* _Task description_
Whenever a line below holds the word "applications", copy that line.

* _Provided records_
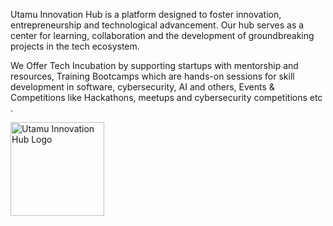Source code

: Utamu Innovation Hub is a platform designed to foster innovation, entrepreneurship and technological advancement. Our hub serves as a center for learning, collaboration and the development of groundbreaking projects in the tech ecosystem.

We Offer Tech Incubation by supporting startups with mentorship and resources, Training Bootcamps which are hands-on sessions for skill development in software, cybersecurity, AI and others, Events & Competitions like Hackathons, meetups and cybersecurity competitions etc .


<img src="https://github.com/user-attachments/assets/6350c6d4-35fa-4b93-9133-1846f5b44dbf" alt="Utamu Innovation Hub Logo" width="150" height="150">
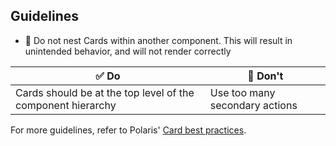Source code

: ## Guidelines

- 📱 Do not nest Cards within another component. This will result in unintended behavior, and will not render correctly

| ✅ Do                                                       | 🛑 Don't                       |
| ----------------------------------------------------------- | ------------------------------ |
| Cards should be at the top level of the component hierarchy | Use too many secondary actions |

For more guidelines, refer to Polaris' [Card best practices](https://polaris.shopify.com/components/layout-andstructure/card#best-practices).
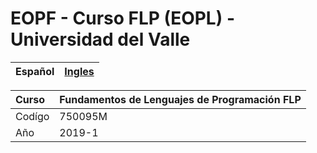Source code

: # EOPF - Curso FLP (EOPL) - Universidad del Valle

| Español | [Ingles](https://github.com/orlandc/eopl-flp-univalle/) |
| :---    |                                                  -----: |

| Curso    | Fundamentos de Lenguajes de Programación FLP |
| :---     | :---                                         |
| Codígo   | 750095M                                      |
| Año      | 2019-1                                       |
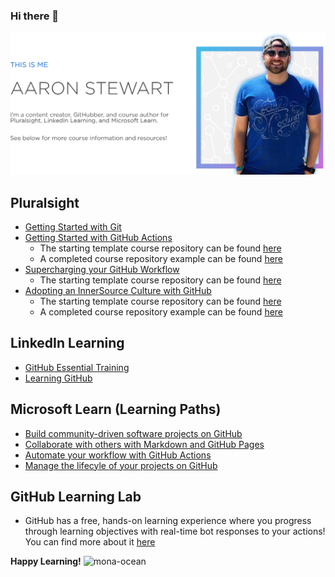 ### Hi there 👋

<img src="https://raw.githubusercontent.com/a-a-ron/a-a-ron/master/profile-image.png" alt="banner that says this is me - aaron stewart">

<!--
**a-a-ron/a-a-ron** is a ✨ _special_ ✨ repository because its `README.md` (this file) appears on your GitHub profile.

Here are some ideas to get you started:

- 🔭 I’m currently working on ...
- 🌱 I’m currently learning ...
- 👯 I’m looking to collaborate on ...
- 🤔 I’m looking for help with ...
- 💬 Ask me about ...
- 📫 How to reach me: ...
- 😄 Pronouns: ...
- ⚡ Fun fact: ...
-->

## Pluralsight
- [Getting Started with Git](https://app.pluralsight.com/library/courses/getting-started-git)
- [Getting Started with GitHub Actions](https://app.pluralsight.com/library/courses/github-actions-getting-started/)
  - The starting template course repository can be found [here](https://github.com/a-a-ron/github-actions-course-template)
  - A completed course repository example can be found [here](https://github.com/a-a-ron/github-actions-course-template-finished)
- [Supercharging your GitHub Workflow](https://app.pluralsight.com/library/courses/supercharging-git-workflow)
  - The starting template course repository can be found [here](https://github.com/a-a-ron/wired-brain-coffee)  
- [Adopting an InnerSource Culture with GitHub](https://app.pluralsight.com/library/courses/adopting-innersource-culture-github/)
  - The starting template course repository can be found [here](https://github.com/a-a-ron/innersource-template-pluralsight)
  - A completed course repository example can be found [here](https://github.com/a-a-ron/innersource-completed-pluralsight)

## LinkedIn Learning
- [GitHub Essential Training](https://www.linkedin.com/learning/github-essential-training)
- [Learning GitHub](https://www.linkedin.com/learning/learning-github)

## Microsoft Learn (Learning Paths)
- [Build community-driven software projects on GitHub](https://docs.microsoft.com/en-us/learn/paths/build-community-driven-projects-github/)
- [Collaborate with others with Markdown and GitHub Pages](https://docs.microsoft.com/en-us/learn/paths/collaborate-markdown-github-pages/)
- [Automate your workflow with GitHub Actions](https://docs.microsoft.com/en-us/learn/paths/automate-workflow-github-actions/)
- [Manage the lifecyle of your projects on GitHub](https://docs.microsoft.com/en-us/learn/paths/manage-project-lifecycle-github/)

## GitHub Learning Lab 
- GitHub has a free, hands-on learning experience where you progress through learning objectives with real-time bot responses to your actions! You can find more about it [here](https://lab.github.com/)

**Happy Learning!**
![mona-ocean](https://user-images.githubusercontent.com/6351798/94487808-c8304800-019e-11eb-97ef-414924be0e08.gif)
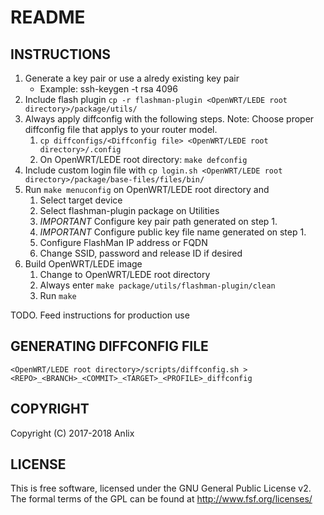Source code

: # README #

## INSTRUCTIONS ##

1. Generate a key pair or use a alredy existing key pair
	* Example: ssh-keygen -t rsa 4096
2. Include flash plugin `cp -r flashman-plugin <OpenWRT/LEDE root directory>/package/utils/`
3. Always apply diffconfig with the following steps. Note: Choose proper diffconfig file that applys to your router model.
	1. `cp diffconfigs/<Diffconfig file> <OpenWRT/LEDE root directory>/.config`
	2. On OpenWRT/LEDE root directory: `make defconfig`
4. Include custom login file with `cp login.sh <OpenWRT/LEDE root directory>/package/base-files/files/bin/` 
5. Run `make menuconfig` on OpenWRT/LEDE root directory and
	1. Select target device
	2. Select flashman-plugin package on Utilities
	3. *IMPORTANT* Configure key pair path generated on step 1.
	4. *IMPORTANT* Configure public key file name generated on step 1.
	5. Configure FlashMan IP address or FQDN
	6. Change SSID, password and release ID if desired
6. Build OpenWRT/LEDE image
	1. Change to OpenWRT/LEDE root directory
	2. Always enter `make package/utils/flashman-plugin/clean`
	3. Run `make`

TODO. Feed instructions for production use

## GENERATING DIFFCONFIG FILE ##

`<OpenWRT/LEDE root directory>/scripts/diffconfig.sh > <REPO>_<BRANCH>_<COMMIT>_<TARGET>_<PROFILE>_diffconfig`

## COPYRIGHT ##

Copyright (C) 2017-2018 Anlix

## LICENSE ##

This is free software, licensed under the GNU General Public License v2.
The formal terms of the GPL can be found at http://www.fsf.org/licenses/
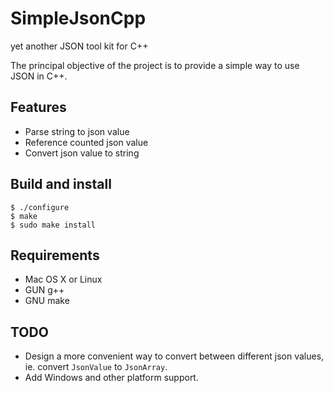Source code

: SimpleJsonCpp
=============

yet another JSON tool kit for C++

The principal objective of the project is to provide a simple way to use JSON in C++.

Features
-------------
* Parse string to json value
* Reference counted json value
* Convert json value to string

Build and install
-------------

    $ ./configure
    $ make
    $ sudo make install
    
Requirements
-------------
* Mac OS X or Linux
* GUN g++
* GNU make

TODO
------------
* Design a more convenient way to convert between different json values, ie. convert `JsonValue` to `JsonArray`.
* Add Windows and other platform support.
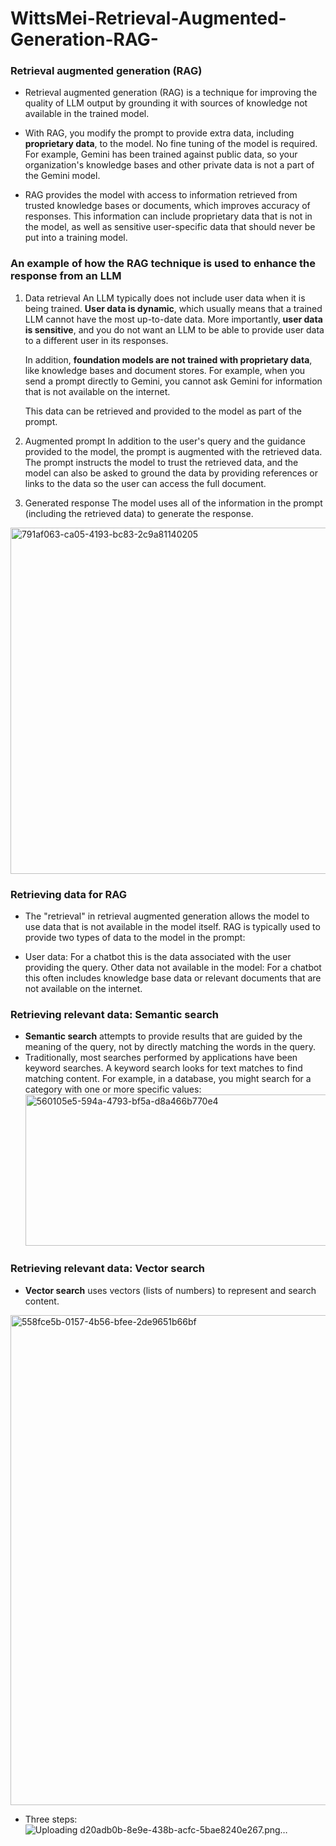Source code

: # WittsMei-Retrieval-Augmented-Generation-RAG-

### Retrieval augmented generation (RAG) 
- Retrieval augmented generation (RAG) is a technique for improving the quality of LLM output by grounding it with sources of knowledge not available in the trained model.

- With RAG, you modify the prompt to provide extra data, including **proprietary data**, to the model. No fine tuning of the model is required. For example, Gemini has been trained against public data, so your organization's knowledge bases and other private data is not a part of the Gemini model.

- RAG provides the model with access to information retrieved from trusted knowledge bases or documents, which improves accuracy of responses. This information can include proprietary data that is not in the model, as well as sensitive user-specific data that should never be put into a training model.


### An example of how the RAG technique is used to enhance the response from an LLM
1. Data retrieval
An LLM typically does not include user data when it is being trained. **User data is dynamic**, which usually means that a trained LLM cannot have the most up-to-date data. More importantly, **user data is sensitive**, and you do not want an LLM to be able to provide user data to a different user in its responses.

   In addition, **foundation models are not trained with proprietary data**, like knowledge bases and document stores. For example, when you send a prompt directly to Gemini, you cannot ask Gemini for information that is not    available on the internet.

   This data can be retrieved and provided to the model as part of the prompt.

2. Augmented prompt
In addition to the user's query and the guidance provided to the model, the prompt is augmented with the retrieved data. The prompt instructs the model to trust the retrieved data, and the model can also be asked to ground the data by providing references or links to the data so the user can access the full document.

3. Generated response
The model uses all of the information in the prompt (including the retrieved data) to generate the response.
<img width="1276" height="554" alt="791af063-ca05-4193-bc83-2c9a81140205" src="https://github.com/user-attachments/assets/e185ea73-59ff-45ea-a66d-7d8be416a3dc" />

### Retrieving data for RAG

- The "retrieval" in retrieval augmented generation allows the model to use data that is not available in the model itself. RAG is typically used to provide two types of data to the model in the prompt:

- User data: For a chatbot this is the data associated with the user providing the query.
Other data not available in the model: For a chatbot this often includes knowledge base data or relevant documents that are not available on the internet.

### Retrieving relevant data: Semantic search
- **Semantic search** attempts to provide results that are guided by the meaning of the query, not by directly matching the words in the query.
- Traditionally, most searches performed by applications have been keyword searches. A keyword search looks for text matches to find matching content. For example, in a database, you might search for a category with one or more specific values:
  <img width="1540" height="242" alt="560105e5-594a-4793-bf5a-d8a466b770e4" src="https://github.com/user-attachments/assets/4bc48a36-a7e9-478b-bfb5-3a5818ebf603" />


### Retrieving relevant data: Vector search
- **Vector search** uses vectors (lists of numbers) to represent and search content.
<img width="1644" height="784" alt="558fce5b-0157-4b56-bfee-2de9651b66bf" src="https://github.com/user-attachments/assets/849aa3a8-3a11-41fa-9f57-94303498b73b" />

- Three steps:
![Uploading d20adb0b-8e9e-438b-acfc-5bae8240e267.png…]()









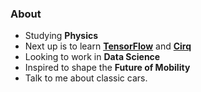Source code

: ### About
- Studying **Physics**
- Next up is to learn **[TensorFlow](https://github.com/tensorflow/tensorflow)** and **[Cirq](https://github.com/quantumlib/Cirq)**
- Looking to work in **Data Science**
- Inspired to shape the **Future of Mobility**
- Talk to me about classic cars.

--

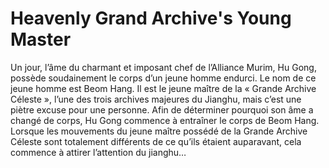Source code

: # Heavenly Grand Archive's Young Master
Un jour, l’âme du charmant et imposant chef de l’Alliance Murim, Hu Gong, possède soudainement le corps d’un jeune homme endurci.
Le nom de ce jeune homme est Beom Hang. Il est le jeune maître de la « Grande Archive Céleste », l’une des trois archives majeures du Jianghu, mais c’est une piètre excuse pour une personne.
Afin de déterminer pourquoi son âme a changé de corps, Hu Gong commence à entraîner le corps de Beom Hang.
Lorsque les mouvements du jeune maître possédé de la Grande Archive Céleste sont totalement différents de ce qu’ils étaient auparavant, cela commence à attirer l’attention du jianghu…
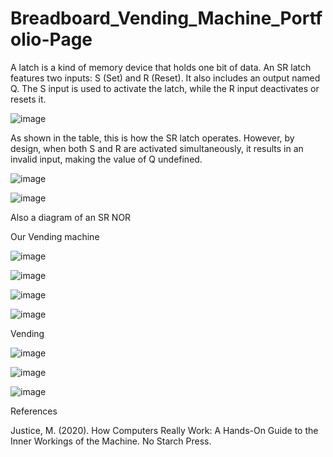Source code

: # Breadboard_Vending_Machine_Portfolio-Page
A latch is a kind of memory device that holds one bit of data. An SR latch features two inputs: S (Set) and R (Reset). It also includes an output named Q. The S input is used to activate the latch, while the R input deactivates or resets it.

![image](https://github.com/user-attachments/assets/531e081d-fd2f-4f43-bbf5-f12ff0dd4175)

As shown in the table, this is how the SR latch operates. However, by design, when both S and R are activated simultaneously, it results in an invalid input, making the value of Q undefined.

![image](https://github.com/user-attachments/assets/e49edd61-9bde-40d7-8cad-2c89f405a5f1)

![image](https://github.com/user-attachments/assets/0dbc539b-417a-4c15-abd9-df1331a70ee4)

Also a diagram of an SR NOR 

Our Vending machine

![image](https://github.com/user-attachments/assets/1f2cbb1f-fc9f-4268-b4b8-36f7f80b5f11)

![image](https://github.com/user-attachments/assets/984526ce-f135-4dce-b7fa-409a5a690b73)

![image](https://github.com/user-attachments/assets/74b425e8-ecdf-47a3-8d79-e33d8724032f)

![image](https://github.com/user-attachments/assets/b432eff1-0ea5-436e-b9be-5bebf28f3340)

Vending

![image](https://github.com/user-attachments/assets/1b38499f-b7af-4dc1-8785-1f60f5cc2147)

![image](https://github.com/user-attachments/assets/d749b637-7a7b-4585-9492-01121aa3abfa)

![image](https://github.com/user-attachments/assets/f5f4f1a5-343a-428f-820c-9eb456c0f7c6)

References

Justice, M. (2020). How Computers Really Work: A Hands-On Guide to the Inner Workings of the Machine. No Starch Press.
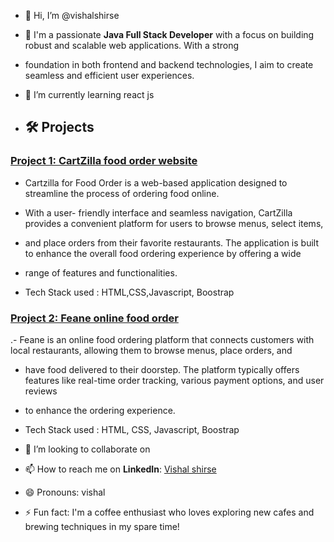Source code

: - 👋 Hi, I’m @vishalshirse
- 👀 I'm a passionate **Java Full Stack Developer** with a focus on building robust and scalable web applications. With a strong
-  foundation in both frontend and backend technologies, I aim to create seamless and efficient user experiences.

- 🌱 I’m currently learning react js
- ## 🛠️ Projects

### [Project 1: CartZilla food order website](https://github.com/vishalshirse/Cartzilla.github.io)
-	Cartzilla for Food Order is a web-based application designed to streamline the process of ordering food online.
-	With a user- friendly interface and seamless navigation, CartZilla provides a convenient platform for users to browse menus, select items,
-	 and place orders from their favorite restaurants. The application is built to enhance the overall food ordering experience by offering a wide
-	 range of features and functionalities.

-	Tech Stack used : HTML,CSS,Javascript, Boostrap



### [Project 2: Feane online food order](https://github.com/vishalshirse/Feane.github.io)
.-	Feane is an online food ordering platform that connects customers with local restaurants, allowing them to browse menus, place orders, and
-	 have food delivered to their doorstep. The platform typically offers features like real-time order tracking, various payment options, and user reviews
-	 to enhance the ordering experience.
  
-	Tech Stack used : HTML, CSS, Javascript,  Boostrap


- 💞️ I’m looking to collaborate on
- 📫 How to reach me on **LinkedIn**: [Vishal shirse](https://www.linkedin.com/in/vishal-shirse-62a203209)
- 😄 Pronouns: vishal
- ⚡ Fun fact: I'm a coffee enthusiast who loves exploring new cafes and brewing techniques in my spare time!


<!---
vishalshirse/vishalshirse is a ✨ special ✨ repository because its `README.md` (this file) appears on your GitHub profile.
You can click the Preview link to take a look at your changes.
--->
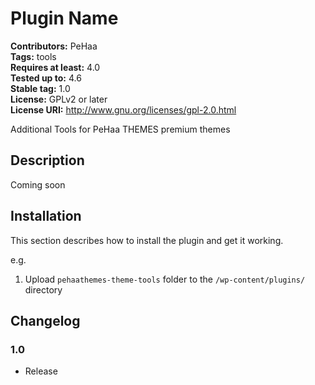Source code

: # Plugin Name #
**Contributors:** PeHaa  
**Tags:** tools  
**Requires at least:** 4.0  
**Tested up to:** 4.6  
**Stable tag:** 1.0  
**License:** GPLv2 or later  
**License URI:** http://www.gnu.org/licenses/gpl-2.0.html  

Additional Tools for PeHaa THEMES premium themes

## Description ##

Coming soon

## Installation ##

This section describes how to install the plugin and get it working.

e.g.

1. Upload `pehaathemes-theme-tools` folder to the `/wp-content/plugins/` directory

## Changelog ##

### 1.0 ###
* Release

==

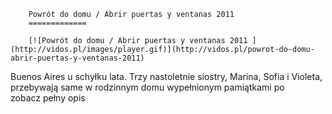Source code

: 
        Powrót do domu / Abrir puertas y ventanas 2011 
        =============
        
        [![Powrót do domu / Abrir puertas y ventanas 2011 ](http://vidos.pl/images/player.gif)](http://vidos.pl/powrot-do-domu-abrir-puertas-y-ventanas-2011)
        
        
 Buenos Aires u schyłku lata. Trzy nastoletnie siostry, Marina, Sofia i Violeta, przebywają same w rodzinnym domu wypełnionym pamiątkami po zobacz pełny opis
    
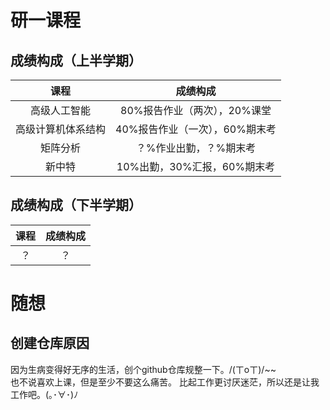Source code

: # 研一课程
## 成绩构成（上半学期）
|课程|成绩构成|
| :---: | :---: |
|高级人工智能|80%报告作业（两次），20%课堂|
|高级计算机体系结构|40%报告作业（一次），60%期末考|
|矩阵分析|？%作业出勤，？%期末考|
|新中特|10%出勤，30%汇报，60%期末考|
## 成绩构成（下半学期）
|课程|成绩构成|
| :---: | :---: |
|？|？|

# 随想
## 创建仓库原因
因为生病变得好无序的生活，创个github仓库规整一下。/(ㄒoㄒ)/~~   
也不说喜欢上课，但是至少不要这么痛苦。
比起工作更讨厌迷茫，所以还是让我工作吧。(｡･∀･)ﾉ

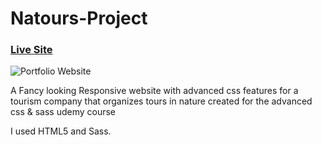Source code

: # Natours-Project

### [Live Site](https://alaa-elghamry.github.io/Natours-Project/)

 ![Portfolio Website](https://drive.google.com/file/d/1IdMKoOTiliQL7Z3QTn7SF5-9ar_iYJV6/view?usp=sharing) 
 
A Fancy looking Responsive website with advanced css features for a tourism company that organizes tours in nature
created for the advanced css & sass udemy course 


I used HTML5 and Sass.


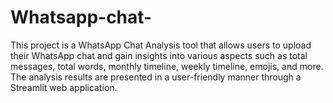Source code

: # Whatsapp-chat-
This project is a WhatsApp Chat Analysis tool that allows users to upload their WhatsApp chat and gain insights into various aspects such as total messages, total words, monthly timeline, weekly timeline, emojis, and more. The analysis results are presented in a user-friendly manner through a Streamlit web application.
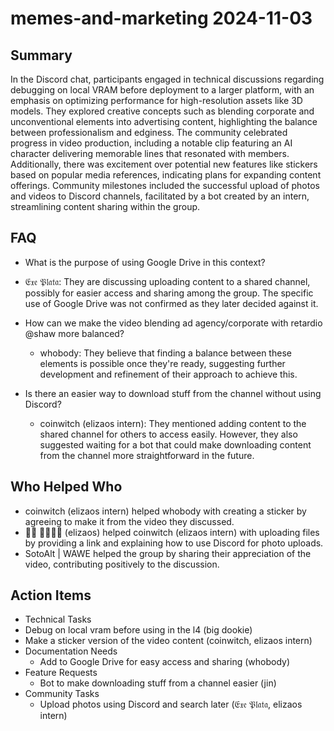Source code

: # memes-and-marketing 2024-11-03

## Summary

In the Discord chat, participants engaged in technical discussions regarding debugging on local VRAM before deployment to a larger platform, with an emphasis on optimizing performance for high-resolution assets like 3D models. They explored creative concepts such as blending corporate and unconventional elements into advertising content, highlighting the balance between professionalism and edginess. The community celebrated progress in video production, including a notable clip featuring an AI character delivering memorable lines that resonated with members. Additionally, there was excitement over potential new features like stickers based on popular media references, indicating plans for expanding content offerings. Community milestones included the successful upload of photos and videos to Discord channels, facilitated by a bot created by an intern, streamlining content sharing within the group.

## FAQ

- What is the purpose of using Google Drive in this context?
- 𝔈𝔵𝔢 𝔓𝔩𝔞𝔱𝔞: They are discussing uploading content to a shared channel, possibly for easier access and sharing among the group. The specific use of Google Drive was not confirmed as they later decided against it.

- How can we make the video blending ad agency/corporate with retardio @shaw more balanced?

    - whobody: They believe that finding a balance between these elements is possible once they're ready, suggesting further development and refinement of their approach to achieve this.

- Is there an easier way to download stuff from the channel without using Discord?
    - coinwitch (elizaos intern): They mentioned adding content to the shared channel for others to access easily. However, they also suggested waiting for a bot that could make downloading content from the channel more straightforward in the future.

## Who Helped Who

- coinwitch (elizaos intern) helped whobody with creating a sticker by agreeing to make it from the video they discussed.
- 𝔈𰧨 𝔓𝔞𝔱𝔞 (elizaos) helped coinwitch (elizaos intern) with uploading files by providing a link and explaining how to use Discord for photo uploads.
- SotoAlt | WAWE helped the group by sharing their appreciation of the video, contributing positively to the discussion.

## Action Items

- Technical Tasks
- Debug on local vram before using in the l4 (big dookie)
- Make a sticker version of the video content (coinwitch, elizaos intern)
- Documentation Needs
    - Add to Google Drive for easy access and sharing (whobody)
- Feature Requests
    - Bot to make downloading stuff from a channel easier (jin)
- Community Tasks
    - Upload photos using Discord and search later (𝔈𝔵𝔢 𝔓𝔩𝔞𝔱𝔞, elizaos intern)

* _Output of the task_
- Traditionally, most searches performed by applications have been keyword searches. A keyword search looks for text matches to find matching content. For example, in a database, you might search for a category with one or more specific values:
- 👀 I'm a passionate **Java Full Stack Developer** with a focus on building robust and scalable web applications. With a strong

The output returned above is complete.